71 projects tagged "Artificial Intelligence"
SIP provides image processing, pattern recognition, and computer vision routines for SciLab, a Matlab-like matrix-oriented programming environment. SIP is able to read/write images in almost 90 major formats, including JPEG, PNG, BMP, GIF, FITS, and TIFF. It includes routines for filtering, segmentation, edge detection, morphology, curvature, fractal dimension, distance transforms, multiscale skeletons, and more.
Fast Artificial Neural Network Library is a neural network library that implements multilayer artificial neural networks in C with support for both fully connected and sparsely connected networks. Cross-platform execution in both fixed and floating point are supported. It includes a framework for easy handling of training data sets. It is easy to use, versatile, well documented, and fast. C++, Perl, PHP, .NET, Python, Delphi, Octave, Pure Data, and Mathematica bindings are available. A reference manual accompanies the library with examples and recommendations on how to use the library. A graphical user interface is also available for the library.
dbacl is a digramic Bayesian text classifier. Given some text, it calculates the posterior probabilities that the input resembles one of any number of previously learned document collections. It can be used to sort incoming email into arbitrary categories such as spam, work, and play, or simply to distinguish an English text from a French text. It fully supports international character sets, and uses sophisticated statistical models based on the Maximum Entropy Principle.

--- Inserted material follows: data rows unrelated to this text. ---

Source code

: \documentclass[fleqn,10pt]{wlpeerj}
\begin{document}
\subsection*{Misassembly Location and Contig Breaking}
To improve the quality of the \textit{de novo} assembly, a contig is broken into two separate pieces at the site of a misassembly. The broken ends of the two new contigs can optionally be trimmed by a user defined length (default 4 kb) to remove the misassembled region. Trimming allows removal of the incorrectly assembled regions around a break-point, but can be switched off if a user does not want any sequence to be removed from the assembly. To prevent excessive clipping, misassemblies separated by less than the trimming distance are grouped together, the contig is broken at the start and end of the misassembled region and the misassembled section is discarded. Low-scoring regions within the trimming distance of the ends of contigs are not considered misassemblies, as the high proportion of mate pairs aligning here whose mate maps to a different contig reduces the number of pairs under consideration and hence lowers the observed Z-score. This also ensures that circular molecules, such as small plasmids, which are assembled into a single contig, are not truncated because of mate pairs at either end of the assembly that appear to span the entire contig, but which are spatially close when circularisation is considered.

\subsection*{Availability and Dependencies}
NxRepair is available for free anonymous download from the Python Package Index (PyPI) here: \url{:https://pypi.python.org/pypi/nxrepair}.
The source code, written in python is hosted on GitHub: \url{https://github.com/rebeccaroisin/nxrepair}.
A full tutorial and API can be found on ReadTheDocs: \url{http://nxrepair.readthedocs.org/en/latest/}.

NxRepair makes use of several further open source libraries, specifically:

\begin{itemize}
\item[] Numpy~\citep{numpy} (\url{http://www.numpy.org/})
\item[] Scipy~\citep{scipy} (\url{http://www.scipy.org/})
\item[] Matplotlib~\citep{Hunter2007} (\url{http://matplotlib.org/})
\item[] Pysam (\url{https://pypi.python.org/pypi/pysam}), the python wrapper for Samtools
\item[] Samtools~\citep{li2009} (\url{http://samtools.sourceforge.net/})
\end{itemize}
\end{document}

The Noble Ape Simulation is a collection of a number of autonomous simulation components including a landscape simulation, biological simulation, weather simulation, sentient creature (Noble Ape) simulation, and a simple intelligent-agent scripting language (ApeScript). Noble Ape also contains a social simulation where the Noble Apes can be tracked in terms of social groups and also over many generations to explain social phenomenon to users looking to study this kind of interaction. It has been in development for more than a fifteen years.

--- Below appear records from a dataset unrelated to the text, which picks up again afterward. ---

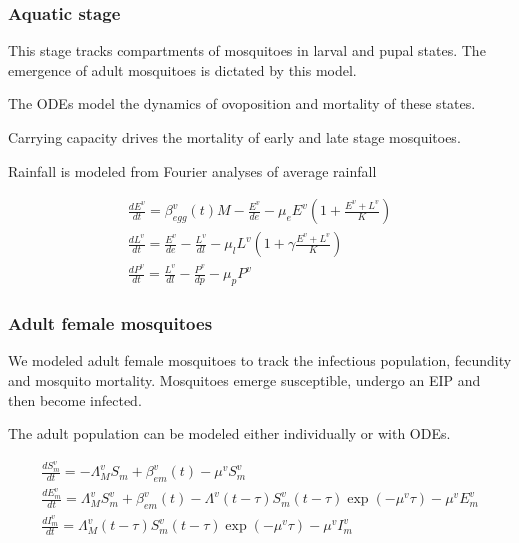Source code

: \documentclass{bmcart}
\begin{document}
\subsubsection*{Aquatic stage}

This stage tracks compartments of mosquitoes in larval and pupal states. The emergence of adult mosquitoes is dictated by this model.

The ODEs model the dynamics of ovoposition and mortality of these states.

Carrying capacity drives the mortality of early and late stage mosquitoes.


Rainfall is modeled from Fourier analyses of average rainfall


\begin{gather*}
    \frac{dE^v}{dt} = \beta_{egg}^v(t) M - \frac{E^v}{de} - \mu_e E^v \left(1 + \frac{E^v + L^v}{K}\right) \\
    \frac{dL^v}{dt} = \frac{E^v}{de} - \frac{L^v}{dl} - \mu_l L^v \left(1 + \gamma \frac{E^v + L^v}{K}\right)  \\
    \frac{dP^v}{dt} = \frac{L^v}{dl} - \frac{P^v}{dp} - \mu_p P^v
\end{gather*}


\subsubsection*{Adult female mosquitoes}

We modeled adult female mosquitoes to track the infectious population, fecundity and mosquito mortality. Mosquitoes emerge susceptible, undergo an EIP and then become infected.

The adult population can be modeled either individually or with ODEs.

\begin{gather*}
    \frac{dS^v_m}{dt} = -\Lambda_M^v S_m + \beta_{em}^v(t) - \mu^v S^v_m \\
    \frac{dE^v_m}{dt} = \Lambda_M^v S^v_m + \beta_{em}^v(t) - \Lambda^v(t - \tau) S^v_m(t - \tau) \exp(-\mu^v\tau) - \mu^v E^v_m \\
    \frac{dI^v_m}{dt} = \Lambda_M^v(t - \tau) S^v_m(t - \tau) \exp(-\mu^v\tau) - \mu^v I^v_m
\end{gather*}
\end{document}
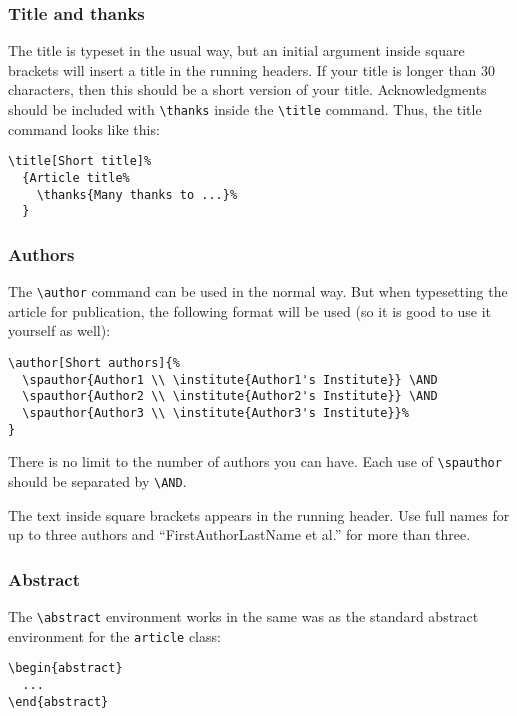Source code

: \documentclass[lucida,final]{sp}
\newcommand{\spcode}[1]{\texttt{#1}}
\newcommand{\cmd}[1]{\texttt{\textbackslash#1}}
\begin{document}
\subsubsection{Title and thanks}

The title is typeset in the usual way, but an initial argument inside
square brackets will insert a title in the running headers.  If your
title is longer than 30 characters, then this should be a short
version of your title.  Acknowledgments should be included with
\cmd{thanks} inside the \cmd{title} command.  Thus, the title command
looks like this:
%
\begin{Verbatim}
\title[Short title]%
  {Article title%
    \thanks{Many thanks to ...}%
  }
\end{Verbatim}


\subsubsection{Authors}

The \cmd{author} command can be used in the normal way.  But when 
typesetting the article for publication, the following format will
be used (so it is good to use it yourself as well):
%
\begin{Verbatim}
\author[Short authors]{%
  \spauthor{Author1 \\ \institute{Author1's Institute}} \AND
  \spauthor{Author2 \\ \institute{Author2's Institute}} \AND
  \spauthor{Author3 \\ \institute{Author3's Institute}}%
}
\end{Verbatim}
%
There is no limit to the number of authors you can have.  Each use of
\cmd{spauthor} should be separated by \cmd{AND}.  

The text inside square brackets appears in the running header. Use
full names for up to three authors and ``FirstAuthorLastName et al.''
for more than three.


\subsubsection{Abstract}

The \cmd{abstract} environment works in the same was as the standard
abstract environment for the \spcode{article} class:
%
\begin{Verbatim}
\begin{abstract}
  ...  
\end{abstract}
\end{Verbatim}
\end{document}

Lush is a Lisp dialect with extensions for object-oriented and array-oriented programming. It is intended as a programming environment for prototyping numerically intensive applications. Unlike alternatives like Python or SciLab, Lush is designed for easy integration of existing C/C++/Fortran codes.
Ciao is a complete Prolog system subsuming ISO-Prolog with a novel modular design which allows both restricting and extending the language. Ciao extensions currently include feature terms (records), higher-order, functions, constraints, objects, persistent predicates, a good base for distributed execution (agents), and concurrency. Libraries also support WWW programming, sockets, and external interfaces (C, Java, TCL/Tk, relational databases, etc.). An Emacs-based environment, a stand-alone compiler, and a toplevel shell are also provided.

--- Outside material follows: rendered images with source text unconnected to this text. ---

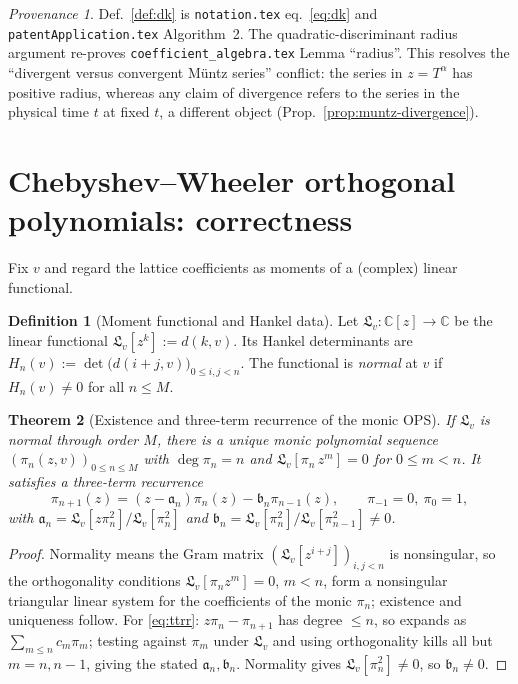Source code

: \documentclass[11pt]{article}
\DeclareMathOperator{\dg}{deg}
\newcommand{\C}{\mathbb{C}}
\theoremstyle{plain}
\newtheorem{theorem}{Theorem}[section]
\theoremstyle{definition}
\newtheorem{definition}[theorem]{Definition}
\theoremstyle{remark}
\newtheorem*{provenance}{Provenance}
\begin{document}
\begin{provenance}
Def.~\ref{def:dk} is \texttt{notation.tex} eq.~\eqref{eq:dk} and
\texttt{patentApplication.tex} Algorithm~2. The quadratic-discriminant radius
argument re-proves \texttt{coefficient\_algebra.tex} Lemma ``radius''. This
resolves the ``divergent versus convergent Müntz series'' conflict: the series in
$z=T^\alpha$ has positive radius, whereas any claim of divergence refers to the
series in the physical time $t$ at fixed $t$, a different object
(Prop.~\ref{prop:muntz-divergence}).
\end{provenance}

\section{Chebyshev--Wheeler orthogonal polynomials: correctness}
\label{sec:wheeler}

Fix $v$ and regard the lattice coefficients as moments of a (complex) linear
functional.

\begin{definition}[Moment functional and Hankel data]\label{def:moment}
Let $\mathfrak L_v:\C[z]\to\C$ be the linear functional
$\mathfrak L_v[z^k]:=d(k,v)$. Its Hankel determinants are
$H_n(v):=\det\bigl(d(i+j,v)\bigr)_{0\le i,j<n}$. The functional is \emph{normal}
at $v$ if $H_n(v)\neq0$ for all $n\le M$.
\end{definition}

\begin{theorem}[Existence and three-term recurrence of the monic OPS]
\label{thm:ops}
If $\mathfrak L_v$ is normal through order $M$, there is a unique monic
polynomial sequence $(\pi_n(z,v))_{0\le n\le M}$ with $\dg\pi_n=n$ and
$\mathfrak L_v[\pi_n\,z^m]=0$ for $0\le m<n$. It satisfies a three-term recurrence
\begin{equation}\label{eq:ttrr}
   \pi_{n+1}(z)=(z-\mathfrak a_n)\pi_n(z)-\mathfrak b_n\pi_{n-1}(z),\qquad
   \pi_{-1}=0,\ \pi_0=1,
\end{equation}
with $\mathfrak a_n=\mathfrak L_v[z\pi_n^2]/\mathfrak L_v[\pi_n^2]$ and
$\mathfrak b_n=\mathfrak L_v[\pi_n^2]/\mathfrak L_v[\pi_{n-1}^2]\neq0$.
\end{theorem}
\begin{proof}
Normality means the Gram matrix $(\mathfrak L_v[z^{i+j}])_{i,j<n}$ is nonsingular,
so the orthogonality conditions $\mathfrak L_v[\pi_n z^m]=0$, $m<n$, form a
nonsingular triangular linear system for the coefficients of the monic $\pi_n$;
existence and uniqueness follow. For \eqref{eq:ttrr}: $z\pi_n-\pi_{n+1}$ has degree
$\le n$, so expands as $\sum_{m\le n}c_m\pi_m$; testing against $\pi_m$ under
$\mathfrak L_v$ and using orthogonality kills all but $m=n,n-1$, giving the stated
$\mathfrak a_n,\mathfrak b_n$. Normality gives $\mathfrak L_v[\pi_n^2]\neq0$, so
$\mathfrak b_n\neq0$.
\end{proof}
\end{document}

Daikon is an implementation of dynamic detection of likely invariants. An invariant is a property (such as "x=2*y+5" or "this.next.prev = this" or "myarray is sorted by <") that holds at a certain point or points in a program. Invariants are often seen in assert statements, documentation, and formal specifications. Invariants can be useful in program understanding and a host of other applications. Daikon runs a program, observes the values that the program computes, and then reports properties that were true over the observed executions. It can detect properties in Java, C, C++, Perl, and IOA programs, in spreadsheet files, and in other data sources.